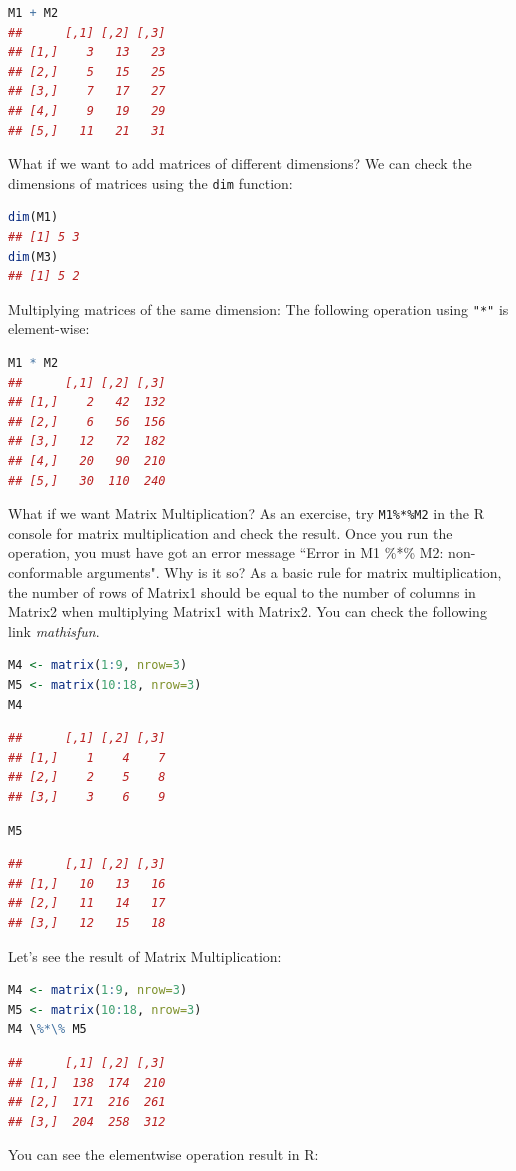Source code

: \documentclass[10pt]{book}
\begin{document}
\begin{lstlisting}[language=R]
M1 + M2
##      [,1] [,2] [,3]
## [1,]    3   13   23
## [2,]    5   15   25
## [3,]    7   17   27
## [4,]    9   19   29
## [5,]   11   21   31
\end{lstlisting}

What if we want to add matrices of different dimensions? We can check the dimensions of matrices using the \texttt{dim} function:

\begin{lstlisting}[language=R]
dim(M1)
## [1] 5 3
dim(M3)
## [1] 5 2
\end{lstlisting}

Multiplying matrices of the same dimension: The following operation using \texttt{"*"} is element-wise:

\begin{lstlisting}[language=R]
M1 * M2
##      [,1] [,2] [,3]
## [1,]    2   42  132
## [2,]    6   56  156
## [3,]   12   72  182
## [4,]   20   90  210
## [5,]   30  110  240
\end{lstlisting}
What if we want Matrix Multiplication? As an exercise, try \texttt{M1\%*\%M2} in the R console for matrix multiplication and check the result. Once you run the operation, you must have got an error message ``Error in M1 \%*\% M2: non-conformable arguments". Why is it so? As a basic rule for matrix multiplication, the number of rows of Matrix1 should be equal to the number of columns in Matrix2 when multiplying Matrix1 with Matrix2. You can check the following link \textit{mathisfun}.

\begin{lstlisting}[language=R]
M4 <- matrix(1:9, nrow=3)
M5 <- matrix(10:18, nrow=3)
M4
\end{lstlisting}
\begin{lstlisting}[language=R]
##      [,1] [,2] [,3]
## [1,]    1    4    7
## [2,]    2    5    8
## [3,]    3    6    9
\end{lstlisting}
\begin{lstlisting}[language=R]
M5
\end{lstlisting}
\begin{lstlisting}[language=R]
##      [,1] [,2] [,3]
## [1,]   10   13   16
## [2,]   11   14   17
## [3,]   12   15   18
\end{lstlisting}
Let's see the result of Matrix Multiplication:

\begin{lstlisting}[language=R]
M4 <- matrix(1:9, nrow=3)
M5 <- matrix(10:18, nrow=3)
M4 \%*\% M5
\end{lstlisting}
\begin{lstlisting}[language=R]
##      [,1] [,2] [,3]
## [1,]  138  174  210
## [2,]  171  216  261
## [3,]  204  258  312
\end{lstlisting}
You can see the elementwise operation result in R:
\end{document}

* * * *

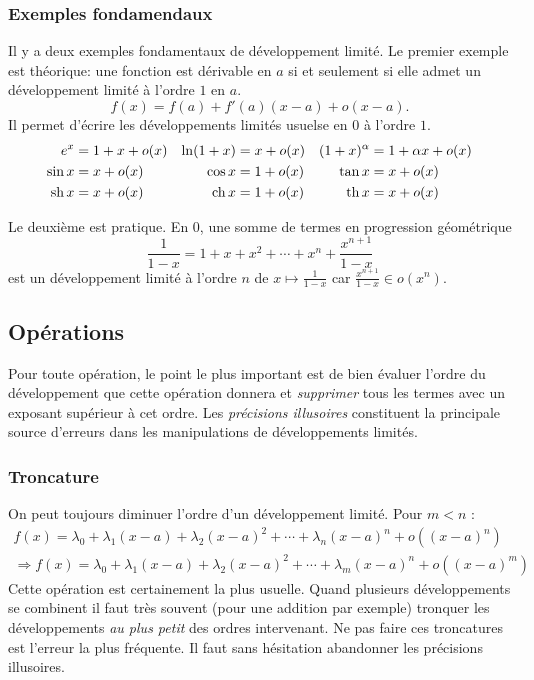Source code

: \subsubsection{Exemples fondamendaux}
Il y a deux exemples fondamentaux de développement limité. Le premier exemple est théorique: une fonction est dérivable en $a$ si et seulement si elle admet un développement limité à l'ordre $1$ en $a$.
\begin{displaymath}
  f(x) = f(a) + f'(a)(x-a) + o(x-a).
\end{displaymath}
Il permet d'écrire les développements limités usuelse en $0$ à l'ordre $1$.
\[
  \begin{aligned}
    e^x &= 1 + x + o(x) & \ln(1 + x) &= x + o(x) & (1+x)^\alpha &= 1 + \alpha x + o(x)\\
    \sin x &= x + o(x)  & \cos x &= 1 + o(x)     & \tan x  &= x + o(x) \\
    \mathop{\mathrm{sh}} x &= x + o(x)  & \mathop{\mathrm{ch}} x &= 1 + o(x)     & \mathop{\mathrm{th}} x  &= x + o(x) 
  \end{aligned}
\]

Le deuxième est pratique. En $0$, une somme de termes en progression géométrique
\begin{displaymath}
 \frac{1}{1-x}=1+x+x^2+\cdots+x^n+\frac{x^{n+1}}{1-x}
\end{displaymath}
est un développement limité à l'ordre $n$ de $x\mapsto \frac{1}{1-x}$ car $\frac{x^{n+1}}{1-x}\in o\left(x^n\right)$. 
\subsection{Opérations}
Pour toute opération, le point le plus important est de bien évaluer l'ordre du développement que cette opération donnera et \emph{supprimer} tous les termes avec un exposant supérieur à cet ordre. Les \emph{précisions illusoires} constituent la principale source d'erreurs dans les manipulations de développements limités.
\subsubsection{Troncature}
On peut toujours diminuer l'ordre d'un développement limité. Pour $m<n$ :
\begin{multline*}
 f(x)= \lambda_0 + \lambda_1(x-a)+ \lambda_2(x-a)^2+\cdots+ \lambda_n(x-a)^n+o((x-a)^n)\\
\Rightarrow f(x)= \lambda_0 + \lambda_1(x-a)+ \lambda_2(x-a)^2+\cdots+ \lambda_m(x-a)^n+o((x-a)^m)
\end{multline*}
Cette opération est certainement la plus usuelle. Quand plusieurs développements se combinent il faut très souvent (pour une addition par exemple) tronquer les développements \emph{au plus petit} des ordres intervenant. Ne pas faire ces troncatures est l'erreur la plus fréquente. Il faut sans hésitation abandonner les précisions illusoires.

* * * *

EXERCISE GOAL
What this exercise asks for is every line of the data above with the word "cdots".

RESPONSE BELOW
 \frac{1}{1-x}=1+x+x^2+\cdots+x^n+\frac{x^{n+1}}{1-x}
 f(x)= \lambda_0 + \lambda_1(x-a)+ \lambda_2(x-a)^2+\cdots+ \lambda_n(x-a)^n+o((x-a)^n)\\
\Rightarrow f(x)= \lambda_0 + \lambda_1(x-a)+ \lambda_2(x-a)^2+\cdots+ \lambda_m(x-a)^n+o((x-a)^m)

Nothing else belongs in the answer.